At the moment I am learning a lot through engaging with various communities. The unschooling community worldwide, the home education community in India, and a very special community called Learning Societies.  Through sharing personal stories related to home education with young families who are starting off on this rather uncharted route, it is almost therapeutic for me to re live, recall, and recount our family experiences.  This sharing is a whole different level of learning altogether. The meeting of hearts when there is a shared experience or sudden insight, the touching of minds, the direct and seamless acceptance in to the intimate circle of another family, the smiles of children who know that we care so much about their well-being… We are together learning about love, in love.

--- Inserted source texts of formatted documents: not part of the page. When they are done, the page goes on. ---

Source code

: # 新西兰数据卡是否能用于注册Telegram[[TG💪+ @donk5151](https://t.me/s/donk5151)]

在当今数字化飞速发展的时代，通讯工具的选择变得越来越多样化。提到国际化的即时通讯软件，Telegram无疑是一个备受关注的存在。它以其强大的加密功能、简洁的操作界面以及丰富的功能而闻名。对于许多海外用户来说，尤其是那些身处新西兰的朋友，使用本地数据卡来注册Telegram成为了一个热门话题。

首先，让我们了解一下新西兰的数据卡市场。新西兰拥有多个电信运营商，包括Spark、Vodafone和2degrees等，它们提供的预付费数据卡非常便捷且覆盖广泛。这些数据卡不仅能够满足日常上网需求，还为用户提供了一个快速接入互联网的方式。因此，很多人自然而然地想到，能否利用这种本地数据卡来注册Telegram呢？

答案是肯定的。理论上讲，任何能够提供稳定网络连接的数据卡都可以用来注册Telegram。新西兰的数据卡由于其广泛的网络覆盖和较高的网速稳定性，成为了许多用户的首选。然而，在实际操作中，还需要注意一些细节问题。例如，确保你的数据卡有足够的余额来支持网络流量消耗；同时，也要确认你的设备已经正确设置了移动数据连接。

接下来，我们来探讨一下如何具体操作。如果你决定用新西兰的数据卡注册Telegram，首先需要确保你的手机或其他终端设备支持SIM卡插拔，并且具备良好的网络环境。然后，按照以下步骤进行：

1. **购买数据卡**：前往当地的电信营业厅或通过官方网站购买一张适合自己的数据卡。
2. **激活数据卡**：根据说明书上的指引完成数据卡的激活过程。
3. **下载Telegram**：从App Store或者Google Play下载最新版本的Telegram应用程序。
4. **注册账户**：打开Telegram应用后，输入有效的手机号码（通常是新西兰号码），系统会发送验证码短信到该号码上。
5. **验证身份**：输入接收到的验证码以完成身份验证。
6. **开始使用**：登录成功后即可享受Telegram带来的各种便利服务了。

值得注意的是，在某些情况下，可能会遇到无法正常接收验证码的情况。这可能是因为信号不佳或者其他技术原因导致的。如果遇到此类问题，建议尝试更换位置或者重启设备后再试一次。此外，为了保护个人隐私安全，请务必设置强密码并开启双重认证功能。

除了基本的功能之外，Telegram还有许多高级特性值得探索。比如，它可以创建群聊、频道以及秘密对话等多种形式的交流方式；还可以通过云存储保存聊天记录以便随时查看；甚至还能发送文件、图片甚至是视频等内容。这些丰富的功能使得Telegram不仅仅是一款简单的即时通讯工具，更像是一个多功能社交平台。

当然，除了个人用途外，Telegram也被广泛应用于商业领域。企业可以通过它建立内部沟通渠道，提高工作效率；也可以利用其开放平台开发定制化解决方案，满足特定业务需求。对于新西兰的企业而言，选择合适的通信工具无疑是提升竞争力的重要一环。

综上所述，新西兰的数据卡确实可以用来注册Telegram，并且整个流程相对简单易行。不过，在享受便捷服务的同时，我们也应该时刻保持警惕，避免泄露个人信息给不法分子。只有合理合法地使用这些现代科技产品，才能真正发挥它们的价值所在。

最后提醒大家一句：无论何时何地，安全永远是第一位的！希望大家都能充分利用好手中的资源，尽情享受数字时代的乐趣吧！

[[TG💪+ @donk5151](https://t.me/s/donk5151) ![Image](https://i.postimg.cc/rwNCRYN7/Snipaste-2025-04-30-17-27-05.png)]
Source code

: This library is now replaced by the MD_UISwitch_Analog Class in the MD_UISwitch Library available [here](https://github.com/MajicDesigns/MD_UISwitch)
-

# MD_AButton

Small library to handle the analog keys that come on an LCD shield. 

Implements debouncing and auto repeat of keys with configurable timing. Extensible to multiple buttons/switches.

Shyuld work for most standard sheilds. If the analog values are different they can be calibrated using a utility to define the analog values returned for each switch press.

Almost twenty years ago, in India, there were no other families home educating by choice like us. Over the years we came across a few families, although so scattered, that we have barely been in touch.  Over the internet after almost a decade into unschooling, I discovered that there are thousands of families in the US and Australia who had chosen this path, and also that what we were doing is called ‘unschooling’.  How I tumbled into unschooling I am not really sure. I am aware that there were constant cycles of gut wrenching experiences, inner work, discussions and arguments with any and everyone and most profound and multi layered learning through the close relationship shared with my husband and children. The most difficult, deep learning that caused me to keep questioning and re thinking everything was my engagement with my children. I could not call anything a fact or a truth and hold on to it for safety anymore, because each secure belief when held up to the light of stark honesty that only children possess, it would crumble. There came a time when I was throwing out so much that I was terrified that the baby would go out with the bathwater.  Though that never happened, I often felt on the brink, as if I too were drowning!  The babies, however, grew and thrived, and so did I. Only it was an ever shifting ‘I’ that no longer knew what was ‘up’ or ‘down’, ‘left’ or ‘right’, or even ‘wrong’ and ‘right’, and where was this ‘I’ in relation to it all… The ‘I’ began to lose the ‘who’ that it needed to survive.  This is when I started talking about the difference between the ‘rishi’ let go and the ‘hippie’ let go. I have nothing against hippies, and in some ways consider myself part rishi, part hippie!  But just for the sake of explanation, I would say that people are afraid to ‘let go’ in case it leads to deterioration. That would be a kind of passive ‘hippie’ let go. Whereas the ‘rishi’ let go is an alert form of letting go with full active awareness. It is a stripping away of everything irrelevant, and when this learning process starts, there is no knowing what will be left.